In anguish Graystone wiped his eyes and drew in a deep breath, struggling with each word he uttered, yet compelled to continue, compelled at last to unburden his heart, even if to a servant, a mere child of eighteen.

“And I believed her!”

“But, sir,” said Jamie, seeking any way she might to speak out for this wretched man’s defense, “why should you not have believed her? You can hardly blame yourself.”

“I believed her only because I wanted to believe her! Just as I believed Derek was dead because I wanted to believe it. I could have seen through the lies if I had chosen to, if I had let myself. Especially Olivia’s! But my head was full of greed and selfish lust for the position which had all my life been denied me by my cold but powerful father. I could see nothing else! Then—but not until it was too late and Olivia was already pregnant with Andrew—came the letter with the news that my brother lived. How I despised him for that! But it was too late! And Olivia—! But I was the only one responsible—”

He stopped again, unable to continue for a moment. Then turning his hollow eyes full on Jamie, he said, “Perhaps it is out of place for me to burden you with all this, but I feel you ought to know.”

“I don’t need to know, unless it helps you to tell me. It only matters to me that you and Andrew are together.”

“Ah yes, Andrew!” he replied.

He returned to the crib and lifted the boy into his arms.

“I want you to know,” he said. “You have cared deeply for Andrew. You have given much to him. I have watched you—though I have made certain I was never seen—you have been . . . like a mother to him.”

“Please,” said Jamie, tears standing in her eyes, “I have not done nearly—”

“No! You have loved him, and that’s what matters most. He needs you, and it was foolish of me to dismiss you. I behaved very unkindly to you.”

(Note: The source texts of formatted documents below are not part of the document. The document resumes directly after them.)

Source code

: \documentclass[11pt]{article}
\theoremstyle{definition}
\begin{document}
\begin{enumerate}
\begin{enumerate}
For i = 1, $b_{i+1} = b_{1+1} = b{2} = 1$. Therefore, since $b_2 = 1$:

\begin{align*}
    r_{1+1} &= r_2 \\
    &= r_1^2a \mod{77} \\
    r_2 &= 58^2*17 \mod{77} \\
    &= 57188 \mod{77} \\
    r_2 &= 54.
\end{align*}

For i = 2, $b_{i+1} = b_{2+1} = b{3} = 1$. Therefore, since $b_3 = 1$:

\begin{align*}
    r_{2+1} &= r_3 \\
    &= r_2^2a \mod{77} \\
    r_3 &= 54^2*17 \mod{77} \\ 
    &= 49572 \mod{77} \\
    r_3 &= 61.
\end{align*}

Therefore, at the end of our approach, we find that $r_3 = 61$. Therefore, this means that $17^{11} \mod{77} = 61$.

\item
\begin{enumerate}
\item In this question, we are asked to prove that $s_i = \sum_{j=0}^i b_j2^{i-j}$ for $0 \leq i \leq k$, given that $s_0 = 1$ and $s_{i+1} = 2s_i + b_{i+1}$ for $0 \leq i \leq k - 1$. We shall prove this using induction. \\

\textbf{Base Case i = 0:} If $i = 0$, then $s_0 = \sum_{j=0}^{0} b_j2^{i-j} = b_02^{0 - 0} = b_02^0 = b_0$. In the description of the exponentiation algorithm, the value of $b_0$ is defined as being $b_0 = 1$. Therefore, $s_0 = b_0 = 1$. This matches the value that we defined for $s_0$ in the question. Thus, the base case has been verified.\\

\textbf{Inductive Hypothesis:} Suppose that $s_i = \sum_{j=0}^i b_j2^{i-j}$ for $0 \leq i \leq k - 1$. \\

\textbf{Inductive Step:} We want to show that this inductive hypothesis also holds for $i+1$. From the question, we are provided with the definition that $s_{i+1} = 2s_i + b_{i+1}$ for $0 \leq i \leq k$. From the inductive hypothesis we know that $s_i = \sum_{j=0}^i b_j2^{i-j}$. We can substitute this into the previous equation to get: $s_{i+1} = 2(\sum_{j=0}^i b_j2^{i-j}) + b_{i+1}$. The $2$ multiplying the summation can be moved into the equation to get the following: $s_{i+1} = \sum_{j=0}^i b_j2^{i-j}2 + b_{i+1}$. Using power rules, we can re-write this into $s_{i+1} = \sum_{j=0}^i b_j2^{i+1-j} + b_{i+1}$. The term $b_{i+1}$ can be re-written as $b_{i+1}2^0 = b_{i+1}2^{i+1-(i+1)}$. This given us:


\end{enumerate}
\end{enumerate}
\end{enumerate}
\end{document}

“I was too forward! I had no right—”

“Nevertheless, I have not been pleasant to you since you first came. I want the chance to make it up to you. I’m asking you, please—won’t you stay?”

“If I can be of any help—”

“You already have been, probably more than either of us can know. You’ll stay on then, at Aviemere?”

“If you want me.”

“Thank you, Miss MacLeod! Though words are hardly enough.”

Graystone knelt down with one knee on the floor and set the boy on his other. He brushed the yellow locks of hair from the boy’s eyes, and stared into his face for a long while, seeming to behold him for the first time. What was passing through his mind he did not reveal. Andrew also scrutinized his father, touched his face, and spoke several unintelligible words to him. Then he scurried down from the knee, scampered into the adjoining room and returned a moment later with his toy. He held it out for his father to see.

“Baba,” said Andrew by way of introduction.

Graystone laughed, and Jamie took the moment of levity to wipe the tears of joy from her eyes with the back of her sleeve. “I know!” replied Graystone. “It was I who brought your Baba home for you, even before you were born!” His voice was husky with renewed emotion.

He rose, took Andrew by the hand, and said, “Thank you again, Miss MacLeod. And now, if you will excuse us, I think my son and I will go outside for a short walk.”